Provided data -
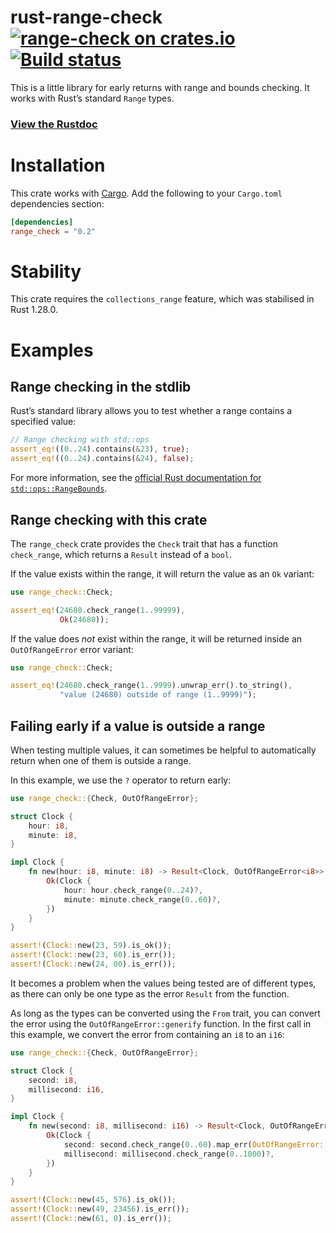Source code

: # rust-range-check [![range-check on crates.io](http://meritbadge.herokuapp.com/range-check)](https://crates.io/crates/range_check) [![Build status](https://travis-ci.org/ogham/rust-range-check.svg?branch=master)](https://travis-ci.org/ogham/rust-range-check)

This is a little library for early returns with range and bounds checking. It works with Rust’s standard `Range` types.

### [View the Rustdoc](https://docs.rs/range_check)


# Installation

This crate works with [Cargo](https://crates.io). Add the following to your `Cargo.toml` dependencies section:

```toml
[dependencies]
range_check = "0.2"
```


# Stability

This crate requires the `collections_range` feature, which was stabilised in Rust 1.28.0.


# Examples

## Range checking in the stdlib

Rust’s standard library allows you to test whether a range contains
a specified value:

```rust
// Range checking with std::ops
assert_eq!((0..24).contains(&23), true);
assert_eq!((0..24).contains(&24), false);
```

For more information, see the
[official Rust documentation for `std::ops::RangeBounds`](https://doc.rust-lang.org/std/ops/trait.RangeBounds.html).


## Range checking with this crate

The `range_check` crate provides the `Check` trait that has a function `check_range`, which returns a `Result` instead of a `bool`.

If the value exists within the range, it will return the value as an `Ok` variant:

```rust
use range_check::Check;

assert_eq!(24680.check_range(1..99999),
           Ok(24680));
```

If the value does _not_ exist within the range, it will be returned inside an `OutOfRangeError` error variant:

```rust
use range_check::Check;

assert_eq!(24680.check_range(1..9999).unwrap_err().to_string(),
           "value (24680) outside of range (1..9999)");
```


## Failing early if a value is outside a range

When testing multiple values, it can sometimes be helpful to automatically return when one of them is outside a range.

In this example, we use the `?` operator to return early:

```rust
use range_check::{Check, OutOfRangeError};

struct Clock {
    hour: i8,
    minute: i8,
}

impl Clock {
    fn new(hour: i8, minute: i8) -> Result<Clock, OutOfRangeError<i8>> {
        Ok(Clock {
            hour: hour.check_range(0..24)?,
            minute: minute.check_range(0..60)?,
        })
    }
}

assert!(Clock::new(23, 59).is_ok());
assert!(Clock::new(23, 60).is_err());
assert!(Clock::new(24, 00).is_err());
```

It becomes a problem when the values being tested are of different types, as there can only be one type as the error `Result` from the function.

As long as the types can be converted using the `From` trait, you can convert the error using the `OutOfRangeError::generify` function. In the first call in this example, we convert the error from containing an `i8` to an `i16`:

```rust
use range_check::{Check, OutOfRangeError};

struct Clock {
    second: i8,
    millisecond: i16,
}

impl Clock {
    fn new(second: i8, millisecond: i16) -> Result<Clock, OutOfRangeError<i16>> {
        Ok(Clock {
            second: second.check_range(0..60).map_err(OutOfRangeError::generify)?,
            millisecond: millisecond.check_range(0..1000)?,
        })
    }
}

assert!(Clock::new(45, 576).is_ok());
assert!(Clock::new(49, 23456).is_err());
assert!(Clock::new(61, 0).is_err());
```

* * *

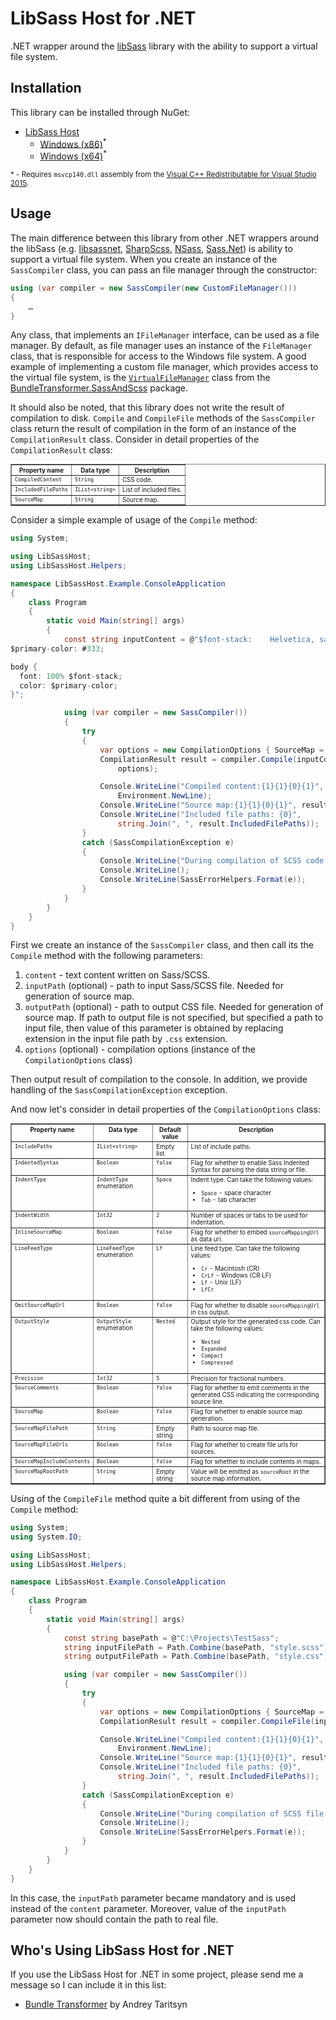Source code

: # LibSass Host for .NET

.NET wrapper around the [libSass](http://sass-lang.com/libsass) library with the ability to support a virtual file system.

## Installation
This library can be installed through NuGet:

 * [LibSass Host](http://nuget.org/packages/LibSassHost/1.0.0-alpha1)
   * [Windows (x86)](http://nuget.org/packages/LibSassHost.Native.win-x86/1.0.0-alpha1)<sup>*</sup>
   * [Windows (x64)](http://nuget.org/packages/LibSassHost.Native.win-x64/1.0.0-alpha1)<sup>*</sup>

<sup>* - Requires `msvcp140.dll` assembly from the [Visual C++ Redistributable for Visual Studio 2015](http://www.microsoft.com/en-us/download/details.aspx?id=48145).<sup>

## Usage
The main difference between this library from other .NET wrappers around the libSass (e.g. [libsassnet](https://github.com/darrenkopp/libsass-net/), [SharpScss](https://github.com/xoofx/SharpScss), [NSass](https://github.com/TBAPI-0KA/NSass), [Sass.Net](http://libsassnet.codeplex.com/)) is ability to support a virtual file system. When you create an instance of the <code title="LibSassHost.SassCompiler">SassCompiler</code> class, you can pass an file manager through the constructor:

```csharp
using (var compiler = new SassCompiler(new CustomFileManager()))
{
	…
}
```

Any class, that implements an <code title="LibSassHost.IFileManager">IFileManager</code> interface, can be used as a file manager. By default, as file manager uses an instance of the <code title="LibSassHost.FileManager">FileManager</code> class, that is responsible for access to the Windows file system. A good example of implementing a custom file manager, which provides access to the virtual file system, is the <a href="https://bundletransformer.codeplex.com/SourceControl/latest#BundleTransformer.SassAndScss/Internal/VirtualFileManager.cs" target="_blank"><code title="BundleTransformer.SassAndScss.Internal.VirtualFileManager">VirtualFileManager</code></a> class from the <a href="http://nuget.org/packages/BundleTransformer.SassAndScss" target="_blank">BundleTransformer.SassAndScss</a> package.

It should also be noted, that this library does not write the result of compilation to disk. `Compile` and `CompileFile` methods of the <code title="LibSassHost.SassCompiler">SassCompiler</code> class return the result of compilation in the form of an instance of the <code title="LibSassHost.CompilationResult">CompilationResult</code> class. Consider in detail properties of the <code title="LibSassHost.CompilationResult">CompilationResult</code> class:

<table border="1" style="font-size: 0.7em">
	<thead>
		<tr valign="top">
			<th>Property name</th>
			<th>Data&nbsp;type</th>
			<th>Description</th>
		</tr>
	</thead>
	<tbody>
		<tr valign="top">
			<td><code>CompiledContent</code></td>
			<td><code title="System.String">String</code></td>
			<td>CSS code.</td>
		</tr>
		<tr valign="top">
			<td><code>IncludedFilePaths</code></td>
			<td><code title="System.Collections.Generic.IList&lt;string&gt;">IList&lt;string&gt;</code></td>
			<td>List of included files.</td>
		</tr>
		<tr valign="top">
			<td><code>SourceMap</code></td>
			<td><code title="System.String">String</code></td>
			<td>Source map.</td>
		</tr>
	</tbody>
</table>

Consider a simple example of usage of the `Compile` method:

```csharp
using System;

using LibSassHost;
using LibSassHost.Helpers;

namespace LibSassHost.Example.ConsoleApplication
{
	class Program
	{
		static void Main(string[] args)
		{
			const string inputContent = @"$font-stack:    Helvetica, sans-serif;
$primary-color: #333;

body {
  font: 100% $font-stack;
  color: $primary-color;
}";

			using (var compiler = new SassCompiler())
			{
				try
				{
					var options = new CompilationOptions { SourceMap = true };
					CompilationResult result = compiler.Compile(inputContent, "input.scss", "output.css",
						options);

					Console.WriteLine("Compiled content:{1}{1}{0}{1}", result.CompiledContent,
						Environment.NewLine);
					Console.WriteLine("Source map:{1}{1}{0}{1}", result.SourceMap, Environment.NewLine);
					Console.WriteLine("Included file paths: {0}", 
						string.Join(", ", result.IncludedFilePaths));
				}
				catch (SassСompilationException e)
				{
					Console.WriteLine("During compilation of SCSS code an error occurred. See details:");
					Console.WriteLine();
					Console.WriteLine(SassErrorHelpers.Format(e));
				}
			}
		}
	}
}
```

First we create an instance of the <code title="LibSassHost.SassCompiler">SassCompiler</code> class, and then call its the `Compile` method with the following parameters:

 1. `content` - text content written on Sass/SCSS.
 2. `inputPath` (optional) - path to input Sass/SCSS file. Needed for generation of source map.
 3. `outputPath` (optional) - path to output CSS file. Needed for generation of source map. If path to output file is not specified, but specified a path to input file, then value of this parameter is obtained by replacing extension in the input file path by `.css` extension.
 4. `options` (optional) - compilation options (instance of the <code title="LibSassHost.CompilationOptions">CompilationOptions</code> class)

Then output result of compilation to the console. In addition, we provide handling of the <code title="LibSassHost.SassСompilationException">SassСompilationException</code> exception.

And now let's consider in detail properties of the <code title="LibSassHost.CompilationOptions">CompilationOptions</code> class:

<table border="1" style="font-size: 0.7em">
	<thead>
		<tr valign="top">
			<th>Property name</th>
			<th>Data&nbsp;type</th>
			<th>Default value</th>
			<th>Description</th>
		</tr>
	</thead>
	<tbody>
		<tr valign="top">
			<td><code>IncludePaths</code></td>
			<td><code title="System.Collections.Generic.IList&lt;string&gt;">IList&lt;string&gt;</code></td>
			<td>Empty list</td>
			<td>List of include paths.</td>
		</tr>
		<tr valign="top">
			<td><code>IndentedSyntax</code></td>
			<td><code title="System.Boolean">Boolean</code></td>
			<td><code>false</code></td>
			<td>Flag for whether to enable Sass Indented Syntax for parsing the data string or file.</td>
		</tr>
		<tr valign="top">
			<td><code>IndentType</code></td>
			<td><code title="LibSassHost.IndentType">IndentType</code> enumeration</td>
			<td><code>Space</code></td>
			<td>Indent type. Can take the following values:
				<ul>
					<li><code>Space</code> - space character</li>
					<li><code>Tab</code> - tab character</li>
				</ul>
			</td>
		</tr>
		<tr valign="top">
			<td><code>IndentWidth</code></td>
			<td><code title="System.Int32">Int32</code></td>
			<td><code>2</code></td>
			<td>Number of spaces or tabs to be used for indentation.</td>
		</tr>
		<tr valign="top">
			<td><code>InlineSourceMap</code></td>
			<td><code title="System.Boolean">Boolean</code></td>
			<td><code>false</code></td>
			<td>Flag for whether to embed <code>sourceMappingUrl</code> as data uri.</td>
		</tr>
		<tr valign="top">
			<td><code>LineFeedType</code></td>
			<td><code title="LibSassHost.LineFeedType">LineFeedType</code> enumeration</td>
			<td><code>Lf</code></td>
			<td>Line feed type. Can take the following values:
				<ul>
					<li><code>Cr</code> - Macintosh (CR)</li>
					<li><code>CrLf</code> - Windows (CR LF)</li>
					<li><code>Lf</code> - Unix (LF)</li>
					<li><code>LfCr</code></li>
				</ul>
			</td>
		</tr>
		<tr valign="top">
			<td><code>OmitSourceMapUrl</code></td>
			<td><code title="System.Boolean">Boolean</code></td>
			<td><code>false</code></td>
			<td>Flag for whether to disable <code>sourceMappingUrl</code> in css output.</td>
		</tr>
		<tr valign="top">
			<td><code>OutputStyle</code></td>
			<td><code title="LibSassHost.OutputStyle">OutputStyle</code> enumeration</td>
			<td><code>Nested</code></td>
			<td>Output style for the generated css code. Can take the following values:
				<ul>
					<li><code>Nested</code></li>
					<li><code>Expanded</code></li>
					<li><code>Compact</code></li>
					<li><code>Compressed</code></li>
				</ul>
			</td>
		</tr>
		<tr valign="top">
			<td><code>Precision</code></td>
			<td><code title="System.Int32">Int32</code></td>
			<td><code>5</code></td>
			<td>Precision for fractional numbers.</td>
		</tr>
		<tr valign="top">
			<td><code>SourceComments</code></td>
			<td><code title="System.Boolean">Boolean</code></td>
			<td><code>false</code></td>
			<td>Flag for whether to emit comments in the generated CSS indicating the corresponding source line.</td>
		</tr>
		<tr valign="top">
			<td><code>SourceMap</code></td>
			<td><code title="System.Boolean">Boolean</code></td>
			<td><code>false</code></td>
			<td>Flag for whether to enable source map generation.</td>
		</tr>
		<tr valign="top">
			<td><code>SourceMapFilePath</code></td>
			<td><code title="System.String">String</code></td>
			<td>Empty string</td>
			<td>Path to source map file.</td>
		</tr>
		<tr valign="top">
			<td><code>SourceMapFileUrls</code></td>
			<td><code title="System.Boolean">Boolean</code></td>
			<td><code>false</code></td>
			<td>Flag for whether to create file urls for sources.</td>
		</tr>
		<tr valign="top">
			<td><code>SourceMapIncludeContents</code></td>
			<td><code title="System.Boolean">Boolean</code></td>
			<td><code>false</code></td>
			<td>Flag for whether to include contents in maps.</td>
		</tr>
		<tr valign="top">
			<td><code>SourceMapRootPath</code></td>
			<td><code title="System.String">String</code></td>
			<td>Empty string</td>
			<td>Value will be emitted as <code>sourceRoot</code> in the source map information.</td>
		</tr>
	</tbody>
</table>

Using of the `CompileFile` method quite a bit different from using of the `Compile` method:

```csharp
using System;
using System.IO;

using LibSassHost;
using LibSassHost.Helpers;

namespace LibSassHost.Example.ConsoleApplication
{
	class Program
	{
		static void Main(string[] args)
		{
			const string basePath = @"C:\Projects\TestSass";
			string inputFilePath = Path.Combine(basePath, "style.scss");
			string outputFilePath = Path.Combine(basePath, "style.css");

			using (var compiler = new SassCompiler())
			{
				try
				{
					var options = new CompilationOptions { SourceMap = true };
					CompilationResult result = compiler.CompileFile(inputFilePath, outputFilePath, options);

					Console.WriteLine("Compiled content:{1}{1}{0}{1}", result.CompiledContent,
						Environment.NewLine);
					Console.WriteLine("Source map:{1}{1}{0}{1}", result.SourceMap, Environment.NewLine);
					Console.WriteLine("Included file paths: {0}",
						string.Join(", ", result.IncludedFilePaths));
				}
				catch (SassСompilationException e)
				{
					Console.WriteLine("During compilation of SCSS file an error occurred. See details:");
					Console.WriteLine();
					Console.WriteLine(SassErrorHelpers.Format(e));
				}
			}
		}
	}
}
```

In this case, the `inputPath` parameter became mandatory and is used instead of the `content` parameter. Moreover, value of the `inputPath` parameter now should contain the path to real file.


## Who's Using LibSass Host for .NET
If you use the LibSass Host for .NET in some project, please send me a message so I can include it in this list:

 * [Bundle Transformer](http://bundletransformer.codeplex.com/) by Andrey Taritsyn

Exercise goal - Copy out every line from the records that has the word "During".

Reply to the exercise -
					Console.WriteLine("During compilation of SCSS code an error occurred. See details:");
					Console.WriteLine("During compilation of SCSS file an error occurred. See details:");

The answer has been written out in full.